Use of Imageless Navigation in the Conversion of Hip Fusion to Total Hip Arthroplasty

Paul Kuzyk 1, Allan Gross 1, Iain R Lamb 2, Jeffrey M Muir 3,
Editors: Alexander Muacevic, John R Adler
PMCID: PMC8555927  PMID: 34729281

Abstract

Conversion of hip arthrodesis to total hip arthroplasty is associated with significant challenges, including accurate restoration of leg length and proper orientation of the acetabular component. Computer-assisted navigation provides real-time data on these parameters that may be a useful augment during hip fusion takedown surgery. Here, we present the case of a 64-year-old woman who presented with symptoms related to a left hip arthrodesis. The patient underwent a left-sided hip arthrodesis takedown and conversion to a total hip arthroplasty (THA). Due to the altered anatomical architecture of the fused hip, imageless navigation was used to assist with the conversion to THA. This case demonstrates that in complex hip arthroplasty procedures, where anatomical morphology is altered, navigation technology can be beneficial in addressing the challenges of achieving optimal placement of acetabular components and establishing appropriate leg length and offset.

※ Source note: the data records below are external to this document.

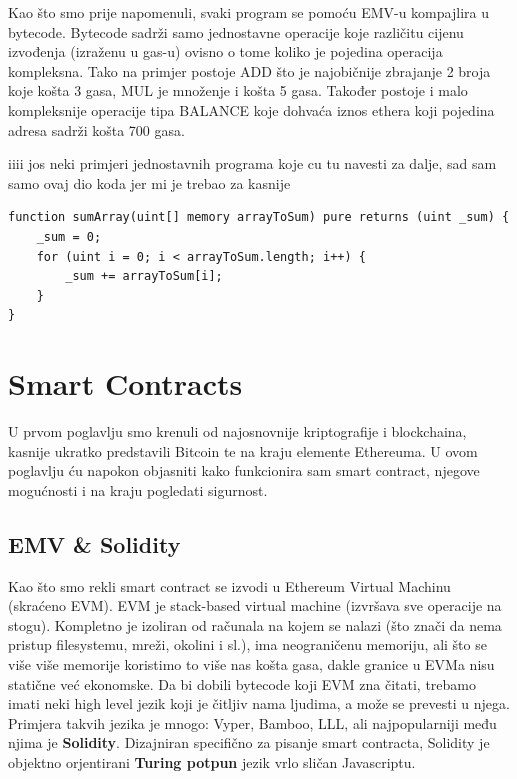 \documentclass[12pt]{report}
\begin{document}
Kao što smo prije napomenuli, svaki program se pomoću EMV-u kompajlira u bytecode. Bytecode sadrži samo jednostavne operacije koje različitu cijenu izvođenja (izraženu u gas-u) ovisno o tome koliko je pojedina operacija kompleksna. Tako na primjer postoje ADD što je najobičnije zbrajanje 2 broja koje košta 3 gasa, MUL je množenje i košta 5 gasa. Također postoje i malo kompleksnije operacije tipa BALANCE koje dohvaća iznos ethera koji pojedina adresa sadrži košta 700 gasa.

iiii jos neki primjeri jednostavnih programa koje cu tu navesti za dalje, sad sam samo ovaj dio koda jer mi je trebao za kasnije

\begin{minipage}{\linewidth}
\begin{lstlisting}[caption = Primjer 1, language=solidity, label={lst:suma}]
function sumArray(uint[] memory arrayToSum) pure returns (uint _sum) {
    _sum = 0;
    for (uint i = 0; i < arrayToSum.length; i++) {
        _sum += arrayToSum[i];
    }
}
\end{lstlisting}
\end{minipage}

\chapter{Smart Contracts}

U prvom poglavlju smo krenuli od najosnovnije kriptografije i blockchaina, kasnije ukratko predstavili Bitcoin te na kraju elemente Ethereuma. U ovom poglavlju ću napokon objasniti kako funkcionira sam smart contract, njegove mogućnosti i na kraju pogledati sigurnost.

\section{EMV \& Solidity}

Kao što smo rekli smart contract se izvodi u Ethereum Virtual Machinu (skraćeno EVM). EVM je stack-based virtual machine (izvršava sve operacije na stogu). Kompletno je izoliran od računala na kojem se nalazi (što znači da nema pristup filesystemu, mreži, okolini i sl.), ima neograničenu memoriju, ali što se više više memorije koristimo to više nas košta gasa, dakle granice u EVMa nisu statične već ekonomske. Da bi dobili bytecode koji EVM zna čitati, trebamo imati neki high level jezik koji je čitljiv nama ljudima, a može se prevesti u njega. Primjera takvih jezika je mnogo: Vyper, Bamboo, LLL, ali najpopularniji među njima je \textbf{Solidity}. Dizajniran specifično za pisanje smart contracta, Solidity je objektno orjentirani \textbf{Turing potpun} jezik vrlo sličan Javascriptu.
\end{document}
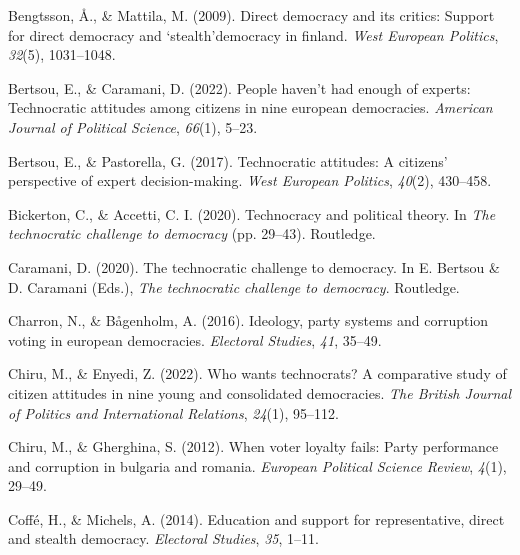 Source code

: \documentclass[
  12pt,
  english,
]{article}
\newlength{\cslhangindent}
\newlength{\cslentryspacingunit} %
\newenvironment{CSLReferences}[2] %
 {%
  \setlength{\parindent}{0pt}
  \ifodd #1
  \let\oldpar\par
  \def\par{\hangindent=\cslhangindent\oldpar}
  \fi
  \setlength{\parskip}{#2\cslentryspacingunit}
 }%
 {}
\begin{document}
\hypertarget{refs}{}
\begin{CSLReferences}{1}{0}
\leavevmode{}%
Bengtsson, Å., \& Mattila, M. (2009). Direct democracy and its critics:
Support for direct democracy and `stealth'democracy in finland.
\emph{West European Politics}, \emph{32}(5), 1031--1048.

\leavevmode{}%
Bertsou, E., \& Caramani, D. (2022). People haven't had enough of
experts: Technocratic attitudes among citizens in nine european
democracies. \emph{American Journal of Political Science}, \emph{66}(1),
5--23.

\leavevmode{}%
Bertsou, E., \& Pastorella, G. (2017). Technocratic attitudes: A
citizens' perspective of expert decision-making. \emph{West European
Politics}, \emph{40}(2), 430--458.

\leavevmode{}%
Bickerton, C., \& Accetti, C. I. (2020). Technocracy and political
theory. In \emph{The technocratic challenge to democracy} (pp. 29--43).
Routledge.

\leavevmode{}%
Caramani, D. (2020). The technocratic challenge to democracy. In E.
Bertsou \& D. Caramani (Eds.), \emph{The technocratic challenge to
democracy}. Routledge.

\leavevmode{}%
Charron, N., \& Bågenholm, A. (2016). Ideology, party systems and
corruption voting in european democracies. \emph{Electoral Studies},
\emph{41}, 35--49.

\leavevmode{}%
Chiru, M., \& Enyedi, Z. (2022). Who wants technocrats? A comparative
study of citizen attitudes in nine young and consolidated democracies.
\emph{The British Journal of Politics and International Relations},
\emph{24}(1), 95--112.

\leavevmode{}%
Chiru, M., \& Gherghina, S. (2012). When voter loyalty fails: Party
performance and corruption in bulgaria and romania. \emph{European
Political Science Review}, \emph{4}(1), 29--49.

\leavevmode{}%
Coffé, H., \& Michels, A. (2014). Education and support for
representative, direct and stealth democracy. \emph{Electoral Studies},
\emph{35}, 1--11.


\end{CSLReferences}
\end{document}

Keywords: total hip arthroplasty, hip arthrodesis, hip fusion takedown, computer-assisted navigation, hip conversion

Introduction

Hip arthrodesis, i.e., hip fusion, has historically been used in cases of severe trauma or degenerative hip disease [1] and, while successful at minimising joint pain in these severe cases, the drawbacks to hip fusion are obvious. The impediment of normal gait and the cascade of compensatory degenerative changes that accompany it can affect the lumbar spine, knees and contralateral hip, leading to significant disability [2,3]. Thus, there has been a substantial decline in the number of hip arthrodesis procedures performed, and as technology advances, more options for conversion to total hip arthroplasty (THA) are available for arthrodesis patients.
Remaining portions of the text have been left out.